What you will do -> Please print the data shown below without any alteration.
═════ Excerpted records
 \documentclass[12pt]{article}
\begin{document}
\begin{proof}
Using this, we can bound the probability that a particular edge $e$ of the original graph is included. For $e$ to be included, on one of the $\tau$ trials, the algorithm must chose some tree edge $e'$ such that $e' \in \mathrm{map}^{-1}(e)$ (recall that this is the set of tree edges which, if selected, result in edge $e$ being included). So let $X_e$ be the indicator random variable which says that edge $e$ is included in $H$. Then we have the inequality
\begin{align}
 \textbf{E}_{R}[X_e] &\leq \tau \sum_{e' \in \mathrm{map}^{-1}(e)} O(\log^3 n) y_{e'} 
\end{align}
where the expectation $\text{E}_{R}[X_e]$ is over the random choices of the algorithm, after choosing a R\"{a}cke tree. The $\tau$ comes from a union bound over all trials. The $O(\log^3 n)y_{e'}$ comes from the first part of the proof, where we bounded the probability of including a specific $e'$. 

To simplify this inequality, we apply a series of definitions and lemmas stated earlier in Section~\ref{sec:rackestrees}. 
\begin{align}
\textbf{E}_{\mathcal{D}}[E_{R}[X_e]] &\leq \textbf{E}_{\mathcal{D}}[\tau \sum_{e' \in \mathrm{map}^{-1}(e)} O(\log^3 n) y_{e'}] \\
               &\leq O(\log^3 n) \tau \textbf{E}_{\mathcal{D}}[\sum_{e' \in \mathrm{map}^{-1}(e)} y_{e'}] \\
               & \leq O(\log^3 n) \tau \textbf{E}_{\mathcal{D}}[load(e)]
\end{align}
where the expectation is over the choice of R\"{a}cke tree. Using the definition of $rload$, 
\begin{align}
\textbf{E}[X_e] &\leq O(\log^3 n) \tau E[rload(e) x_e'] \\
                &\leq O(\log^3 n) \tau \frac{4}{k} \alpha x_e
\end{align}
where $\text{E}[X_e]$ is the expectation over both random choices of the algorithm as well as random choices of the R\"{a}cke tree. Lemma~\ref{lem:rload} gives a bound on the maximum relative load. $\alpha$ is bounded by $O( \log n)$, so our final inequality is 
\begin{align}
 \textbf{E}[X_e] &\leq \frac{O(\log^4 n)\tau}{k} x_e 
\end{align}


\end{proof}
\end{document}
══════════
Reply ->
 \documentclass[12pt]{article}
\begin{document}
\begin{proof}
Using this, we can bound the probability that a particular edge $e$ of the original graph is included. For $e$ to be included, on one of the $\tau$ trials, the algorithm must chose some tree edge $e'$ such that $e' \in \mathrm{map}^{-1}(e)$ (recall that this is the set of tree edges which, if selected, result in edge $e$ being included). So let $X_e$ be the indicator random variable which says that edge $e$ is included in $H$. Then we have the inequality
\begin{align}
 \textbf{E}_{R}[X_e] &\leq \tau \sum_{e' \in \mathrm{map}^{-1}(e)} O(\log^3 n) y_{e'} 
\end{align}
where the expectation $\text{E}_{R}[X_e]$ is over the random choices of the algorithm, after choosing a R\"{a}cke tree. The $\tau$ comes from a union bound over all trials. The $O(\log^3 n)y_{e'}$ comes from the first part of the proof, where we bounded the probability of including a specific $e'$. 

To simplify this inequality, we apply a series of definitions and lemmas stated earlier in Section~\ref{sec:rackestrees}. 
\begin{align}
\textbf{E}_{\mathcal{D}}[E_{R}[X_e]] &\leq \textbf{E}_{\mathcal{D}}[\tau \sum_{e' \in \mathrm{map}^{-1}(e)} O(\log^3 n) y_{e'}] \\
               &\leq O(\log^3 n) \tau \textbf{E}_{\mathcal{D}}[\sum_{e' \in \mathrm{map}^{-1}(e)} y_{e'}] \\
               & \leq O(\log^3 n) \tau \textbf{E}_{\mathcal{D}}[load(e)]
\end{align}
where the expectation is over the choice of R\"{a}cke tree. Using the definition of $rload$, 
\begin{align}
\textbf{E}[X_e] &\leq O(\log^3 n) \tau E[rload(e) x_e'] \\
                &\leq O(\log^3 n) \tau \frac{4}{k} \alpha x_e
\end{align}
where $\text{E}[X_e]$ is the expectation over both random choices of the algorithm as well as random choices of the R\"{a}cke tree. Lemma~\ref{lem:rload} gives a bound on the maximum relative load. $\alpha$ is bounded by $O( \log n)$, so our final inequality is 
\begin{align}
 \textbf{E}[X_e] &\leq \frac{O(\log^4 n)\tau}{k} x_e 
\end{align}


\end{proof}
\end{document}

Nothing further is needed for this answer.